__Data__.
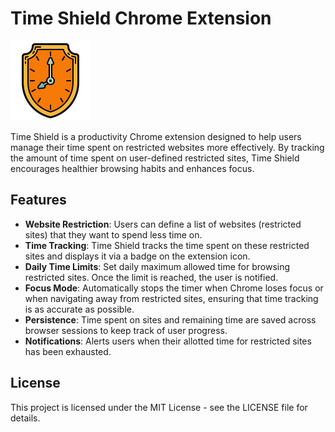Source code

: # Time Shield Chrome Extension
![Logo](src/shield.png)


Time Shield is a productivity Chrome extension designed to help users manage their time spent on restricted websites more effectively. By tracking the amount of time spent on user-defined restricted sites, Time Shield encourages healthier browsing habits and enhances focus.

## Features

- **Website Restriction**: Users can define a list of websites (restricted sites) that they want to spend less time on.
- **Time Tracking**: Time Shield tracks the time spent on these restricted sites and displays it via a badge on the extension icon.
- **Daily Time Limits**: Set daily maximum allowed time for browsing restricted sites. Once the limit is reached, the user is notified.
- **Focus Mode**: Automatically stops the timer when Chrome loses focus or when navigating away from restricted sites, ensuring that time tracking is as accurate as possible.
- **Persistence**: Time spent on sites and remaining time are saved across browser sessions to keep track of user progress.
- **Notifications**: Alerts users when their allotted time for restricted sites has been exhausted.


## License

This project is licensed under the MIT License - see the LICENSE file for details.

---

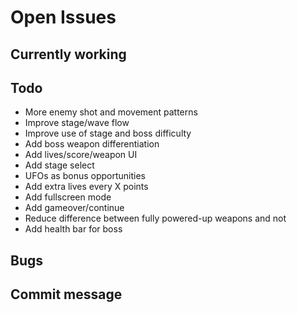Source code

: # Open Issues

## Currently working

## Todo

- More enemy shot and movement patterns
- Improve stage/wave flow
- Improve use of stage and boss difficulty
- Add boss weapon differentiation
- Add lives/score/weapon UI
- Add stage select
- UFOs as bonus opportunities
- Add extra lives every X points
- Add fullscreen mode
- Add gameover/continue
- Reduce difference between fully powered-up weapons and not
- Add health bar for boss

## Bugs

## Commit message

--

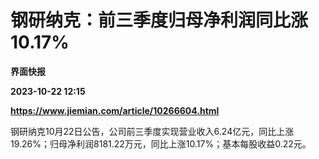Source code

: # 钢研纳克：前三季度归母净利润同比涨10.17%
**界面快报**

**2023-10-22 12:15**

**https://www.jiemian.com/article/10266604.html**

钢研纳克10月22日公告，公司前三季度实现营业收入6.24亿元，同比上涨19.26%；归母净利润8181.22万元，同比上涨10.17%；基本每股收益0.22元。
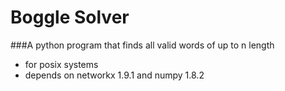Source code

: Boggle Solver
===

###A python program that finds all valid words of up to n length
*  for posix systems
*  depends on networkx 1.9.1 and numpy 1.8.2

__Prompt__. Give back exactly the lines of the listing above that run from the line with "- Reduce difference" to the line with "## Commit message", inclusive.

__Answer__.
- Reduce difference between fully powered-up weapons and not
- Add health bar for boss

## Bugs

## Commit message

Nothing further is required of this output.